Periodic Disease: Understanding and Treatment

Periodic disease, also known as Armenian disease, familial periodic disease or Janeway syndrome, is a rare inherited disease characterized by recurrent episodes of inflammation that manifest as severe joint pain, fever and other symptoms. This disease gets its name due to the periodic nature of the episodes that can occur at regular intervals.

Although the cause of Periodic Disease is not fully understood, it is believed to be related to genetic changes. Mutations in genes responsible for controlling inflammation in the body can lead to symptoms of the disease. Inheritance of Periodic Disease occurs according to the principle of autosomal dominant inheritance, which means that the risk of developing the disease in children who inherited the mutation from one of the parents is 50%.

Symptoms of Periodic Disease can vary from person to person and may include the following:

1. Acute joint pain, often affecting large joints such as the knees and ankles.
2. Fever, which may be accompanied by headache and general malaise.
3. Swelling of the joints and skin in the affected area.
4. Weakness and fatigue.

Episodes of periodic disease may last several days or weeks, after which they may go away on their own. The time between episodes can also vary from several weeks to several years. Most people with periodic disease experience progression of the disease over time, but in some people the episodes may lessen or disappear as they age.
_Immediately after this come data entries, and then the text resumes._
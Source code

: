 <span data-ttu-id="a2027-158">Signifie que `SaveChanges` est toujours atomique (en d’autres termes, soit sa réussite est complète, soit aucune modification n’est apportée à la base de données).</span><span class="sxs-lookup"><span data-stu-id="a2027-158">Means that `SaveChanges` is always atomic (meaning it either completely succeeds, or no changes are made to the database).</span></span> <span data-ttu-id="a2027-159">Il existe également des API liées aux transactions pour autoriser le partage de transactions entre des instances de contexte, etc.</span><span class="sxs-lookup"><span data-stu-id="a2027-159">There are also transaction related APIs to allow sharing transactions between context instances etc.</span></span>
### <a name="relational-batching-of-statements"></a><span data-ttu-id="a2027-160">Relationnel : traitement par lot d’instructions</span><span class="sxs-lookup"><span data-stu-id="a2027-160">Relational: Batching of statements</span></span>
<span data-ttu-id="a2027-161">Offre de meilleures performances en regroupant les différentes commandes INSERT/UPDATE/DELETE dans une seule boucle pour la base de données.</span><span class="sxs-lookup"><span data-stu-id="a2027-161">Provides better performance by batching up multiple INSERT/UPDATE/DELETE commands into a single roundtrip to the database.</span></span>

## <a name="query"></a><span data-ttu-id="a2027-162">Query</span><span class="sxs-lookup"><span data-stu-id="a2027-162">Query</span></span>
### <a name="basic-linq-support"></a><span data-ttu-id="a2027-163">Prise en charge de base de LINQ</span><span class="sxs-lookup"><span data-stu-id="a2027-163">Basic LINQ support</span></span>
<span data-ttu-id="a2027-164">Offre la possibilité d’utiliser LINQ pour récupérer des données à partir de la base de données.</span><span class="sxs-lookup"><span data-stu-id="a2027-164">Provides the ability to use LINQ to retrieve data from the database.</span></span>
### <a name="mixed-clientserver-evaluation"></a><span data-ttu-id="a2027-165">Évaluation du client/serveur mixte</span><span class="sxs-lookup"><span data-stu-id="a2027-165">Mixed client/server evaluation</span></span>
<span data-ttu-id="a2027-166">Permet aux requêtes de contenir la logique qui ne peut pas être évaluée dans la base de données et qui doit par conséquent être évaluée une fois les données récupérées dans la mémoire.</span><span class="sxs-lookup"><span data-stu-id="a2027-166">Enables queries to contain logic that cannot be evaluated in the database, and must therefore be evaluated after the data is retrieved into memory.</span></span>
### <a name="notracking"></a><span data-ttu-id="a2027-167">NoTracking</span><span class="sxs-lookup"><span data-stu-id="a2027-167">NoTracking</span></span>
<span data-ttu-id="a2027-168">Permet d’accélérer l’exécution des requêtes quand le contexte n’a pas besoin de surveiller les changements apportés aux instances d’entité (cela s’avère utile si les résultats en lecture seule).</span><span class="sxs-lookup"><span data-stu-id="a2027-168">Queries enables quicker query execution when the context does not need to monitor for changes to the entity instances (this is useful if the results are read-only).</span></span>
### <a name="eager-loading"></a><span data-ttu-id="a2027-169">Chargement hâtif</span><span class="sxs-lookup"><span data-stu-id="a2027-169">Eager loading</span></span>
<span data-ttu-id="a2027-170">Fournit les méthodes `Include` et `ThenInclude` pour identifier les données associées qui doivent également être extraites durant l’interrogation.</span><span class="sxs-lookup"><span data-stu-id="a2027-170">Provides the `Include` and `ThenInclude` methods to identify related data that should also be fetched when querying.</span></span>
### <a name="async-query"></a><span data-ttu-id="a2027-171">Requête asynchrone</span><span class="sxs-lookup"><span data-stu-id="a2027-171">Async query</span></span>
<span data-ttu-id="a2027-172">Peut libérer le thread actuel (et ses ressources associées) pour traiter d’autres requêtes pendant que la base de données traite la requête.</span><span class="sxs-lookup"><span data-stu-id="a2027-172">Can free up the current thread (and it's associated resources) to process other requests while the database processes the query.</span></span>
The diagnosis of periodic disease is based on an extensive review of symptoms, medical history, and exclusion of other possible causes of joint inflammation and pain. Additional tests, such as blood tests for inflammatory markers and genetic testing, may be used to confirm the diagnosis.

Management of periodic disease involves controlling symptoms and preventing complications. Nonsteroidal anti-inflammatory drugs (NSAIDs) can help reduce inflammation and relieve pain during episodes. In some cases, the use of stronger drugs, such as corticosteroids or drugs that modulate the immune system, may be necessary. It is also important to pay attention to the patient's overall health, including a healthy lifestyle, regular physical activity and diet.
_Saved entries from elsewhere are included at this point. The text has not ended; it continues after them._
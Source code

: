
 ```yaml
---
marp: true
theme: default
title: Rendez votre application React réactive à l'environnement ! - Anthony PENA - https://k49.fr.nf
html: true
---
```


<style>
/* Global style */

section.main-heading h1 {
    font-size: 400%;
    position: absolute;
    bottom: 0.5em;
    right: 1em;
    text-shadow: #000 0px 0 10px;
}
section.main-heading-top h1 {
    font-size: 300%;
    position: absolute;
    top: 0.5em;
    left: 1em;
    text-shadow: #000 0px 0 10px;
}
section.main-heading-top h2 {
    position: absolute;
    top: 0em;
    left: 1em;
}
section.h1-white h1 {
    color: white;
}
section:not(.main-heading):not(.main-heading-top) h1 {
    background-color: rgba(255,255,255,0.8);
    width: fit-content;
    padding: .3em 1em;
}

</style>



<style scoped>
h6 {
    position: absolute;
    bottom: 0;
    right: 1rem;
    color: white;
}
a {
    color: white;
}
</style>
Because periodic disease is a chronic disease, patients may require long-term medical monitoring and support. It is important to consult with your doctor regularly and follow treatment recommendations to control symptoms and prevent flare-ups.

Periodic disease can also have an emotional and psychological impact on patients due to chronic pain, limitations in daily life, and uncertainty about possible flare-ups. Psychological support or participation in group support sessions can help patients cope with the emotional aspects of the disease.
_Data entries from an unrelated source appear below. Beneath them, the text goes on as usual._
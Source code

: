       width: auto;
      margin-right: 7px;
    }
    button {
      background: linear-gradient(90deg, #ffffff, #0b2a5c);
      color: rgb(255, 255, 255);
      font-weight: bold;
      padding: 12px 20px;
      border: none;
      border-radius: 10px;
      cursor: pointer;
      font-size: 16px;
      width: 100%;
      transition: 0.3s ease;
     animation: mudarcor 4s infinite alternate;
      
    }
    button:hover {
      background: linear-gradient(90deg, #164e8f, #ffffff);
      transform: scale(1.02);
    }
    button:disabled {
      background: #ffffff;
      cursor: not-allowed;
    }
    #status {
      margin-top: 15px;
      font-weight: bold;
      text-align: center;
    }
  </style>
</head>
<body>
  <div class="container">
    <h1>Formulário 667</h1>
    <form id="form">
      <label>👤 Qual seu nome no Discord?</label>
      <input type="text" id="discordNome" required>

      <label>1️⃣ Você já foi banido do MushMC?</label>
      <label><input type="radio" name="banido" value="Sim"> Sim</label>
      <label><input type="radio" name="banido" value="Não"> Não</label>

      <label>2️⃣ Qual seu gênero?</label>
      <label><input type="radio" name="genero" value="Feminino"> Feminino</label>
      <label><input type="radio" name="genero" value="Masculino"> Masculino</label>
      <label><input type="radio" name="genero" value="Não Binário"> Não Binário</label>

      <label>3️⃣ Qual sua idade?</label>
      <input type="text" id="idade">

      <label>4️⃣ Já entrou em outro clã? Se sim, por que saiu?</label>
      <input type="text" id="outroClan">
Although Periodic Disease is a rare disease, research and development continues to better understand the mechanisms of the disease and develop new approaches to its treatment. New drugs and therapeutic strategies are currently being explored that may provide greater effectiveness and improve the quality of life of patients.

In conclusion, Periodic disease is a rare genetic disorder characterized by periodic episodes of joint inflammation and other symptoms. Diagnosis is based on symptoms and genetic testing, and treatment is aimed at controlling symptoms and preventing flare-ups. Patients require long-term medical monitoring and support, as well as emotional support. Research continues to improve the understanding and treatment of this rare disease.

Family periodic disorder (BPS; periodic family) is a rare genetic disorder characterized by recurrent attacks of sudden, repetitive movements or seizures that can cause serious problems in daily life and family life. Since its discovery in 2013, the disease can only be diagnosed through genetic testing or muscle biopsy.

The disease is hereditarily associated with Jay syndrome. Symptoms can appear at any age, but usually begin in adolescence or a little later. These symptoms include periodic movements such as eye or head twitching, jerking movements, or seizures. They can usually occur several times a day

PERIODIC DISEASE

Periodic disease is a chronic genetically determined hereditary autosomal dominant monogenic disease of the immune system, in which, as a result of mutations, the synthesis or function of one of the key proteins of the immune response is disrupted - the innate receptor for CD4+ lymphocytes interleukin 7 (IL7R-TMD; Thymus-dependent membrane domain ). Diagnostic criteria include a family history (taking into account the incidence in children and adults), characteristic complaints and morphological signs. Among other things, periodic disease is often combined with psoriasis, enteropathy and other manifestations on the skin and mucous membranes. Patients suffering from this disease usually die from chronic infectious diseases, and lymphoproliferative pathologies are diagnosed much more often. Diagnosis, treatment and observation of patients are carried out by specialists in genetics, immunology, dermatology, pediatrics, oncologists, therapists, and surgeons. As part of therapy, it is possible to conduct rehabilitation programs.